Though Alaska has, since 1976, provided its residents with a stipend funded by oil revenues, Hawaii is the first state to formally consider the idea of offering its residents a basic income sufficient to cover living expenses. Enacted in early May, the resolution, Lee says, was motivated by Hawaii’s sky-high cost of living—the highest in the country—and its heavy reliance on low-paid service industry jobs.
The text of the measure focuses on the potential impact of job-killing technological change in Hawaii, citing factors such as the development of self-driving autonomous vehicles, automated grocery store checkout lines, e-commerce, and 3-D printers. Hawaii has a very limited manufacturing and tech sector, the lawmaker says, making the state and its service-focused economy particularly vulnerable to disruption.
“There has been a discussion for a long time about how do we build an economy where everybody can afford to live here and survive,” Lee says.
The idea of universal basic income, or UBI, has also been gaining traction in parts of California, albeit yet not on a state-wide level. The proposition has taken particular hold in Silicon Valley, as tech leaders look to address concerns about their industry’s displacement of blue-collar workers. Early last year, the San Francisco tech incubator Y-Combinator began rolling out a UBI pilot project in Oakland and is now giving 100 local families around $1,500 a month. In October, Facebook co-founder Chris Hughes and others launched the Economic Security Project, a $10-million fund aimed at researching and promoting UBI. In March, freshman Democratic Congressman Ro Khanna of Silicon Valley proposed $1-trillion earned income tax credit for working families—a move heralded as a major step toward UBI. And the nonprofit Golden State Opportunity Foundation is pushing to expand access to California’s state earned income tax credit in this year’s budget.
The concept has attracted the support of some well-known labor, social justice, and academic leaders, such as former Service Employees International Union president Andy Stern, Black Lives Matter co-founder Alicia Garza, and former US Labor Secretary Robert Reich. “As artificial intelligence takes over more and more good jobs, a larger percentage of the workforce will be pushed into low-wage work,” Reich, a UC Berkeley public policy professor and former Secretary of Labor under Bill Clinton, told Mother Jones. “They are going to need some universal minimum in order to ensure that everybody has at least what they need to avoid dire poverty.”
While the Hawaii bill is now on the books, it still has a long way to go before UBI becomes a reality.
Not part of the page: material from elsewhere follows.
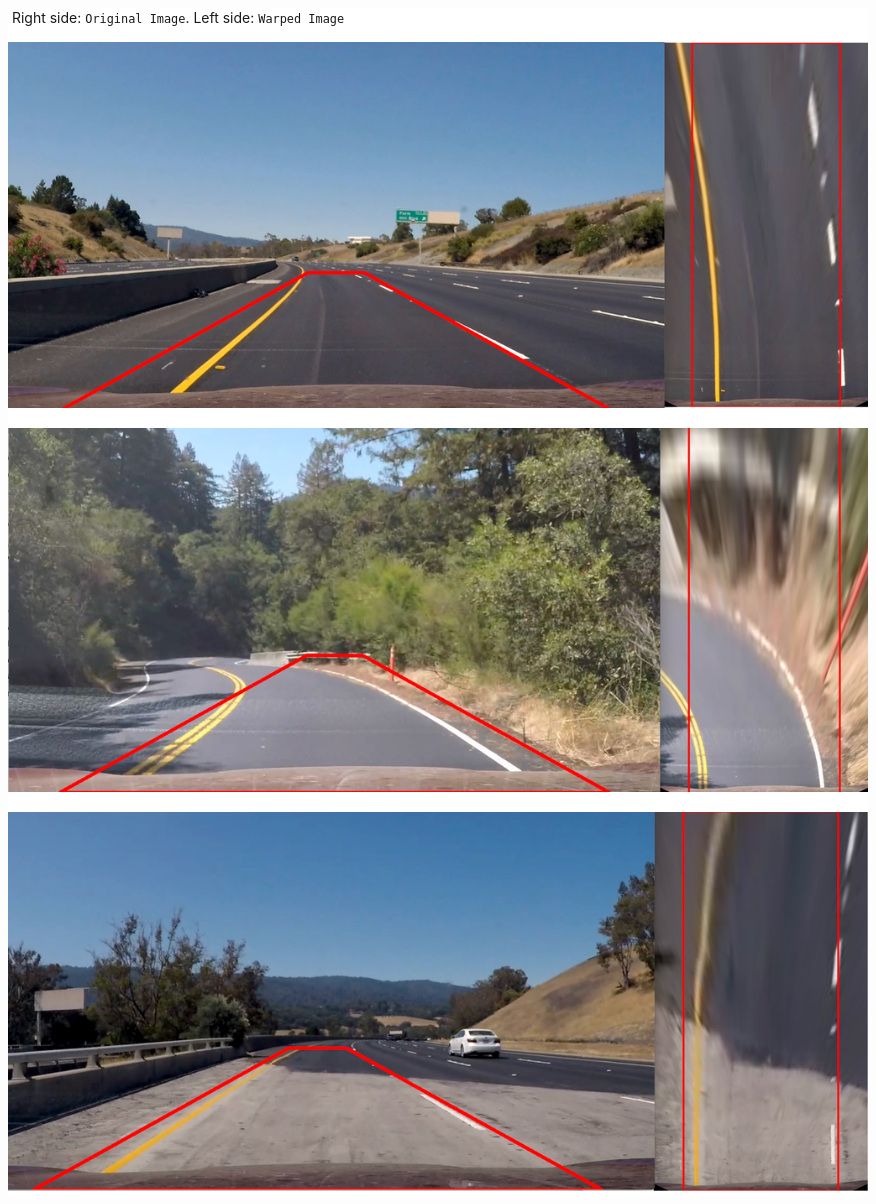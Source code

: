  Right side: `Original Image`. Left side: `Warped Image`

![alt text](./documentation/warped-1.jpg)

![alt text](./documentation/warped-2.jpg)

![alt text](./documentation/warped-3.jpg)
Now, a “basic economic security working group” will be drafted and will include leaders from government, business, organized labor, and academia. The group will assess Hawaii’s exposure to “disruptive innovation” and submit studies on UBI and similarly sweeping programs to the legislature. “There is definitely a recognition that beyond just talking about basic income that things need to change,” Lee says. “We need to take proactive action to chart a stable path forward for our economy and all of our residents.”